Stored data Start Marker

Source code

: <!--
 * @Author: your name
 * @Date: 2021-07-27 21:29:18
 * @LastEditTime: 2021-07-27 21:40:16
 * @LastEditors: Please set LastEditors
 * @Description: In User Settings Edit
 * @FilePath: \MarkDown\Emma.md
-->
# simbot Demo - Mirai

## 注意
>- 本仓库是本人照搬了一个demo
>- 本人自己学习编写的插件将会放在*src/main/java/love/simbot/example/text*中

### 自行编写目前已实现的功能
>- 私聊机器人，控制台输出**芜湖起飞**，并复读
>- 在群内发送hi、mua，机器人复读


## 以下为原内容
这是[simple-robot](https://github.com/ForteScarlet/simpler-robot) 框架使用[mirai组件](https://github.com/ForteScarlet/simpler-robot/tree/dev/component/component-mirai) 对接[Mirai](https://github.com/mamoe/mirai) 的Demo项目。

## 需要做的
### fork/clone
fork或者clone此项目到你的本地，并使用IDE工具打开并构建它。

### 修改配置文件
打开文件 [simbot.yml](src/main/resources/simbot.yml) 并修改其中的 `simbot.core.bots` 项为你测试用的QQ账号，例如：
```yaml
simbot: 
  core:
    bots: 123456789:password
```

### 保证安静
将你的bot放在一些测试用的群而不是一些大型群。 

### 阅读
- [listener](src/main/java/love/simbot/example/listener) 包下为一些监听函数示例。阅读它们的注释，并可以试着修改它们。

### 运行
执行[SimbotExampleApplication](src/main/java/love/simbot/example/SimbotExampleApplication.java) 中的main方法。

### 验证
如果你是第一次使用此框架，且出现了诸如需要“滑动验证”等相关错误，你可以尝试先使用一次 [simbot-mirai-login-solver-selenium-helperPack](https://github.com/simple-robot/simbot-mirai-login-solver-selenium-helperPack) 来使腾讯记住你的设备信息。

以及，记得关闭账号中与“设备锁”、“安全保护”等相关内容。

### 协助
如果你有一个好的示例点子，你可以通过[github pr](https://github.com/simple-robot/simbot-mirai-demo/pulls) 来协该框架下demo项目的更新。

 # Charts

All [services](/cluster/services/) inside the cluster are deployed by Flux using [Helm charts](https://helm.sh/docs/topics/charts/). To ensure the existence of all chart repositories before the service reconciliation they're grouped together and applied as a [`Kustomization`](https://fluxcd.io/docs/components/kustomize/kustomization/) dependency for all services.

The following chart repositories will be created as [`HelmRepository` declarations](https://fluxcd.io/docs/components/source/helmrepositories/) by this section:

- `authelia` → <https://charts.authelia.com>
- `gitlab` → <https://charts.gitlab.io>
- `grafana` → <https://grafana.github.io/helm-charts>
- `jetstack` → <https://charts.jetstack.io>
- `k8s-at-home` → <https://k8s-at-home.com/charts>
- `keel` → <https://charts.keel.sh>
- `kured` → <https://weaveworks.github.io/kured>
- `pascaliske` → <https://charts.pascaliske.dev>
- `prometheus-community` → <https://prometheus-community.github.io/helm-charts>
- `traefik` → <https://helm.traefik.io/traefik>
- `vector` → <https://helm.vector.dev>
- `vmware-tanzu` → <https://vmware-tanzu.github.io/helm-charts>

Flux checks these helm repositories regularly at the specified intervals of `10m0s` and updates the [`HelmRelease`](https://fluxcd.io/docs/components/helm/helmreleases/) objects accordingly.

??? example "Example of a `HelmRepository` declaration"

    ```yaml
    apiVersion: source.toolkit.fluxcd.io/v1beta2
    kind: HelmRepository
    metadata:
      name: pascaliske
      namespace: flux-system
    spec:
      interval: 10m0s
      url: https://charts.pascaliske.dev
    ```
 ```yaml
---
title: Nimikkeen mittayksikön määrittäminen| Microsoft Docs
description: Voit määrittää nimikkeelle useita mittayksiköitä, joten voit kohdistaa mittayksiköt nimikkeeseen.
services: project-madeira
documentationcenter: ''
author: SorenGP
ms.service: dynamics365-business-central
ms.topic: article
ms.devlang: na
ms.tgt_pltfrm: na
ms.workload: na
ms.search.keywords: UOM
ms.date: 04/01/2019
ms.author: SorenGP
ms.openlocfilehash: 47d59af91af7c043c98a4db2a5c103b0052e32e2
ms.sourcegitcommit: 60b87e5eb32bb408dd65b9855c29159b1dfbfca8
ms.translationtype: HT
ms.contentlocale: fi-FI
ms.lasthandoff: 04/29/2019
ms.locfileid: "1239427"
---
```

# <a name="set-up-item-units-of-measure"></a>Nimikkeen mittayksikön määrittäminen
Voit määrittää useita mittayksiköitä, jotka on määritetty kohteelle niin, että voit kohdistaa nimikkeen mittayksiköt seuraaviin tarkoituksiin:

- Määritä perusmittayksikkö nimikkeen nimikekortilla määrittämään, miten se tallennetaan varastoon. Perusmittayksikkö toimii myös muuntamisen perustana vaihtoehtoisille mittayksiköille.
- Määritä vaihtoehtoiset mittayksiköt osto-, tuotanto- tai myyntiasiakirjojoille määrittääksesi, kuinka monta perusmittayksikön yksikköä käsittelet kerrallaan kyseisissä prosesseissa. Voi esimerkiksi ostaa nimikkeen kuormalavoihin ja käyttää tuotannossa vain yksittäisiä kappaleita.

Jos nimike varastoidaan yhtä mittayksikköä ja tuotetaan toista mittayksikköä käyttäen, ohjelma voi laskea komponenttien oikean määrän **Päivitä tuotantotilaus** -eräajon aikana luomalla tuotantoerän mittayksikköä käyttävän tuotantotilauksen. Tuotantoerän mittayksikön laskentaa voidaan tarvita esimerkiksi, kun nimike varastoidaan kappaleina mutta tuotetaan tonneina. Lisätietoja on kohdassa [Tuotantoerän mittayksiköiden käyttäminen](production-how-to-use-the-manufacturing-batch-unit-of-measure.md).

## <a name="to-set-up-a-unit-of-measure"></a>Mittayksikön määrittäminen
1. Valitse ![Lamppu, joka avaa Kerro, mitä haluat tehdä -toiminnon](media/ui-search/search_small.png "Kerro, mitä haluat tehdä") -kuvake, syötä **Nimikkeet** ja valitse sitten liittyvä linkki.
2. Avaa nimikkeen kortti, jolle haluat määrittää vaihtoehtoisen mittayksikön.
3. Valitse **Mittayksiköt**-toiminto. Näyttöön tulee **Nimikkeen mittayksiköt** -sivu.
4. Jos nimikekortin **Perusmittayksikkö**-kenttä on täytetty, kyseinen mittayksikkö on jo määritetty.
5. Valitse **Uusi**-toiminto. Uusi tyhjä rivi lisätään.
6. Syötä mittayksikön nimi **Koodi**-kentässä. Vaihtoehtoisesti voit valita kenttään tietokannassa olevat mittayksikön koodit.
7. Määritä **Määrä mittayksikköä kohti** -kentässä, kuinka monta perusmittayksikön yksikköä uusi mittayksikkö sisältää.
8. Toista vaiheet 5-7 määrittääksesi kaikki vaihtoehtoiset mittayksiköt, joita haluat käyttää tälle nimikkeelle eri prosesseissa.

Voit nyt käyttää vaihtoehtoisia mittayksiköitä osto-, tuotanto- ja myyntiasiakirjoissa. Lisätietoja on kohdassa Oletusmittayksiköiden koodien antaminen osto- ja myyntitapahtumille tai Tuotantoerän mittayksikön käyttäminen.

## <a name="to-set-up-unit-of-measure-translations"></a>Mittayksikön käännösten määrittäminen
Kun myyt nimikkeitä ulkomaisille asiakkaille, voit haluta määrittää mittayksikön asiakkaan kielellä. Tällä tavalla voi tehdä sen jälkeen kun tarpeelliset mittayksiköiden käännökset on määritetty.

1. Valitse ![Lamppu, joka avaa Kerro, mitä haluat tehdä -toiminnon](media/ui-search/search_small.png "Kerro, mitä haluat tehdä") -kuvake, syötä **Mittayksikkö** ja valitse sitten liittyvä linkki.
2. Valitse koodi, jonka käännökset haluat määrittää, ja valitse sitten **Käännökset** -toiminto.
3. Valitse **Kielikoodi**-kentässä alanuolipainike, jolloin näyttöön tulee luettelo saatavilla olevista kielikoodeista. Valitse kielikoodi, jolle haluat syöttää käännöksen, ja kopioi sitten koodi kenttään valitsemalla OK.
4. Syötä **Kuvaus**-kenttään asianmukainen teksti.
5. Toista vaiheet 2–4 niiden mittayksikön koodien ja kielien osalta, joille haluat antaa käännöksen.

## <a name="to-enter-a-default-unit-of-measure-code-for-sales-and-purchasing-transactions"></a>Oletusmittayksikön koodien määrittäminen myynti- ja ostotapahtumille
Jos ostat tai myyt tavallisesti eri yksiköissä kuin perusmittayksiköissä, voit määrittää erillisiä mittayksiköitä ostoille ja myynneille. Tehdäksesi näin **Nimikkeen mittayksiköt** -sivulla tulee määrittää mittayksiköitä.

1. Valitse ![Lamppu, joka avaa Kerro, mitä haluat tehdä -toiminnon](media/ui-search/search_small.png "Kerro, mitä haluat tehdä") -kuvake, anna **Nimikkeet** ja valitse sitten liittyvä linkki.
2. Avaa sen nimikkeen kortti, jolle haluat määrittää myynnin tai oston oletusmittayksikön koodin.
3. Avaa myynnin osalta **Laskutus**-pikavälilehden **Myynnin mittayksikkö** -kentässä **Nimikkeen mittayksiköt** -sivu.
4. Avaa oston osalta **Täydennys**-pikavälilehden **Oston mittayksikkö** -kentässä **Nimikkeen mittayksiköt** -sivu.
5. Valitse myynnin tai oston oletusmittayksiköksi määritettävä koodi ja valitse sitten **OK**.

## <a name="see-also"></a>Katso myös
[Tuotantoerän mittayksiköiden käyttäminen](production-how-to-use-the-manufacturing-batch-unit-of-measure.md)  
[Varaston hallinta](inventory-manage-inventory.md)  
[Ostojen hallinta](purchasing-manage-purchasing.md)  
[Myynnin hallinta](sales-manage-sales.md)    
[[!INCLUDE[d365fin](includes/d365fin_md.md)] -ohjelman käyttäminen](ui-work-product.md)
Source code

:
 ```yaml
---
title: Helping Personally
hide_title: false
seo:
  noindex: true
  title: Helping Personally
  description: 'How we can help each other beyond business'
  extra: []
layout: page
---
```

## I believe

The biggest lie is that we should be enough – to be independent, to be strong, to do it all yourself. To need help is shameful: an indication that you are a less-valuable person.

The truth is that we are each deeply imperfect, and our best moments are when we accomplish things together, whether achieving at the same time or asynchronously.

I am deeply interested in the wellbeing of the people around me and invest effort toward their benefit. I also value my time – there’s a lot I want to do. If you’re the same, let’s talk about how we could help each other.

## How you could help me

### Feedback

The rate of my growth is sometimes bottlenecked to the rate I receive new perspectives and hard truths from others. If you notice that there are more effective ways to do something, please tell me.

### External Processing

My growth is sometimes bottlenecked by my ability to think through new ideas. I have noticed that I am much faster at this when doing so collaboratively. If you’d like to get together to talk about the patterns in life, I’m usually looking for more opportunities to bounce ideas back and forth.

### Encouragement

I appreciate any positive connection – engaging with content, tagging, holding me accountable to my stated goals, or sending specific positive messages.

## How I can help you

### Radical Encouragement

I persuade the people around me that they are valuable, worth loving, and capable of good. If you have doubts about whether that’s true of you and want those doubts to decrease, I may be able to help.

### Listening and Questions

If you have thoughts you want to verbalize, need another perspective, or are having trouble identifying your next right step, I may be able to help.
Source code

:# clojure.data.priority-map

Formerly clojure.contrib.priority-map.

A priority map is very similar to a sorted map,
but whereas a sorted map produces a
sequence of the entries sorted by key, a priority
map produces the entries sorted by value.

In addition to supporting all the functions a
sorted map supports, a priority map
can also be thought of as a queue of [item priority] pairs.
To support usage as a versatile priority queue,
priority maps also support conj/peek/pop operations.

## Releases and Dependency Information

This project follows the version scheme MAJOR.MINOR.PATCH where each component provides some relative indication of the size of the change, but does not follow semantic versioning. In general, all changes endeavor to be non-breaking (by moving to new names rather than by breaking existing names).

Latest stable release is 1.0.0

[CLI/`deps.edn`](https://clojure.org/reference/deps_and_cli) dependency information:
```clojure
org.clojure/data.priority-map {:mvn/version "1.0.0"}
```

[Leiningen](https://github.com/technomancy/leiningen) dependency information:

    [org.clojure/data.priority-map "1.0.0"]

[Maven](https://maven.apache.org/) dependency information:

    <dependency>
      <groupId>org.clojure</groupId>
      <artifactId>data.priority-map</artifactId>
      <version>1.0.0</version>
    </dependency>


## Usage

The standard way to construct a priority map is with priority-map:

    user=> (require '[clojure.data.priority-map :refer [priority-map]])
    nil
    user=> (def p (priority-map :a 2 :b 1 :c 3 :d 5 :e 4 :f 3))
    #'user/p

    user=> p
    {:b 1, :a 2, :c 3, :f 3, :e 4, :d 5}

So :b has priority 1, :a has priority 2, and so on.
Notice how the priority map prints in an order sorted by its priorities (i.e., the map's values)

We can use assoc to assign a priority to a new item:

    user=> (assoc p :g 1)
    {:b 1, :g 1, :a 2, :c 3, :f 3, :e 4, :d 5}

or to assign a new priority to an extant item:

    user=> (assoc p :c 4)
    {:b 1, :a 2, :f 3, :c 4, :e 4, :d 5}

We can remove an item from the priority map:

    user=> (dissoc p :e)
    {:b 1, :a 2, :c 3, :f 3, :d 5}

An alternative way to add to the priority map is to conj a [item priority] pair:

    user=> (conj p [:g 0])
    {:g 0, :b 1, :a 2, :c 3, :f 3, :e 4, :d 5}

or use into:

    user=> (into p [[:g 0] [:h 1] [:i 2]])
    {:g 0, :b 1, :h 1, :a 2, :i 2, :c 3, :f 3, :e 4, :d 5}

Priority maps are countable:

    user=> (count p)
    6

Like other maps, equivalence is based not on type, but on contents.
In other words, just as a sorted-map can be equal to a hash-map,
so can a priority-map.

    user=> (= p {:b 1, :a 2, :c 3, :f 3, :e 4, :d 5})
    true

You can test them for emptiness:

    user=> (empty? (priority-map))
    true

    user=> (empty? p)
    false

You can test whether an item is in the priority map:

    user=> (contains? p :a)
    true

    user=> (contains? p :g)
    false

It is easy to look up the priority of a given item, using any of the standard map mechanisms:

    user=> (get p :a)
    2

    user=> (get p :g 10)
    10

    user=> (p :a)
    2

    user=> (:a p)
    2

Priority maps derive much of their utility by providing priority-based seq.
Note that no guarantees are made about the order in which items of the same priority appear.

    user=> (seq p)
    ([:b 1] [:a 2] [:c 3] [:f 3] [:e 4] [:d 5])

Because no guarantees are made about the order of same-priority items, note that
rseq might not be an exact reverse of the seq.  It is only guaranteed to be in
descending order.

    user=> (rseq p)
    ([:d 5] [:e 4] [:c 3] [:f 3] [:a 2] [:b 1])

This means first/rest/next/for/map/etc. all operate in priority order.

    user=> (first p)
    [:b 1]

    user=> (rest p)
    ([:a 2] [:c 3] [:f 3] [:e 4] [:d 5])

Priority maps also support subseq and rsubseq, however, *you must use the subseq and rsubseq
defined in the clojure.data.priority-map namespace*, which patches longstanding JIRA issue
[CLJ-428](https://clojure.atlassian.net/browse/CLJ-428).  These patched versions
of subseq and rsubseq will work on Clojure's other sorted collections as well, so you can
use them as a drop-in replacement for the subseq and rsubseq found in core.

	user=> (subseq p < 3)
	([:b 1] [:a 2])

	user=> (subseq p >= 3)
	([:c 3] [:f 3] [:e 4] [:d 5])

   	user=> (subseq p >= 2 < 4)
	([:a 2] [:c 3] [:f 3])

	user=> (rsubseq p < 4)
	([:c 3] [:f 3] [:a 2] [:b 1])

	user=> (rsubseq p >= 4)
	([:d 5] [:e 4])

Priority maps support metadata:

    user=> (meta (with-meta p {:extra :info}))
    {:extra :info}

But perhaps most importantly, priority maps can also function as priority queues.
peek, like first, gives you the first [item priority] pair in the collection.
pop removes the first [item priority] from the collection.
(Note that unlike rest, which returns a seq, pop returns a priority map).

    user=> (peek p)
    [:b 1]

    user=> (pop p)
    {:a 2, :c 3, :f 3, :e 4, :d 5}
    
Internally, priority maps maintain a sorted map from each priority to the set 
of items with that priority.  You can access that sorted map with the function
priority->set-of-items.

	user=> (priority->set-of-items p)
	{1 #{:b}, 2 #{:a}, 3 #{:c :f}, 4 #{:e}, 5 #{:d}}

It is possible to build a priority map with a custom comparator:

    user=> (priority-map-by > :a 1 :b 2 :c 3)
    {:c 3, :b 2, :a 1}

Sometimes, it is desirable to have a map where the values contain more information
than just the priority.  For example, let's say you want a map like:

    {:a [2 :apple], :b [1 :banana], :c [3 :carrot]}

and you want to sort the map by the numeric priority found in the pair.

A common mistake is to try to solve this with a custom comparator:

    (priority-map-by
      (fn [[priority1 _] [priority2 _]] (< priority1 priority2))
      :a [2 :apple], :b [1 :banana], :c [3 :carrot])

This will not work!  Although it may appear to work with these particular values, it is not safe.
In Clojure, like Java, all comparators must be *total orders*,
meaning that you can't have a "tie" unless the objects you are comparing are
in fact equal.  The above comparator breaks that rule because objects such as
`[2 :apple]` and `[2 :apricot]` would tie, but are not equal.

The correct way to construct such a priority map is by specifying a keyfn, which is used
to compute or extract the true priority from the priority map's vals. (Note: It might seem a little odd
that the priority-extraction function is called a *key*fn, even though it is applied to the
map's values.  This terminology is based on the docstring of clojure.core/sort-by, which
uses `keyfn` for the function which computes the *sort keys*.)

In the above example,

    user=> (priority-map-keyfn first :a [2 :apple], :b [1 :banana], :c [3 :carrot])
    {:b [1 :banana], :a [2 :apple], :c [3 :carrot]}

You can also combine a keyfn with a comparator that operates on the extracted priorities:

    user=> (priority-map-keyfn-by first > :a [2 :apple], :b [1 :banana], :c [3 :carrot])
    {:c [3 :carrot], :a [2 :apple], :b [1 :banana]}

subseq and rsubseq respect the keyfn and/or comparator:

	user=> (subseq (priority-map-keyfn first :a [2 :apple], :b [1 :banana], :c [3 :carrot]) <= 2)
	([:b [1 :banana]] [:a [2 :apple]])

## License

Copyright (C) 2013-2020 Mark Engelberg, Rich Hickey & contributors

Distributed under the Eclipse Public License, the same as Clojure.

Stored data End Marker

What is being asked -
Look above for every line with the word "simbot" and copy it.

Answer for this exercise -
# simbot Demo - Mirai
>- 本人自己学习编写的插件将会放在*src/main/java/love/simbot/example/text*中
打开文件 [simbot.yml](src/main/resources/simbot.yml) 并修改其中的 `simbot.core.bots` 项为你测试用的QQ账号，例如：
simbot: 
- [listener](src/main/java/love/simbot/example/listener) 包下为一些监听函数示例。阅读它们的注释，并可以试着修改它们。
执行[SimbotExampleApplication](src/main/java/love/simbot/example/SimbotExampleApplication.java) 中的main方法。
如果你是第一次使用此框架，且出现了诸如需要“滑动验证”等相关错误，你可以尝试先使用一次 [simbot-mirai-login-solver-selenium-helperPack](https://github.com/simple-robot/simbot-mirai-login-solver-selenium-helperPack) 来使腾讯记住你的设备信息。
如果你有一个好的示例点子，你可以通过[github pr](https://github.com/simple-robot/simbot-mirai-demo/pulls) 来协该框架下demo项目的更新。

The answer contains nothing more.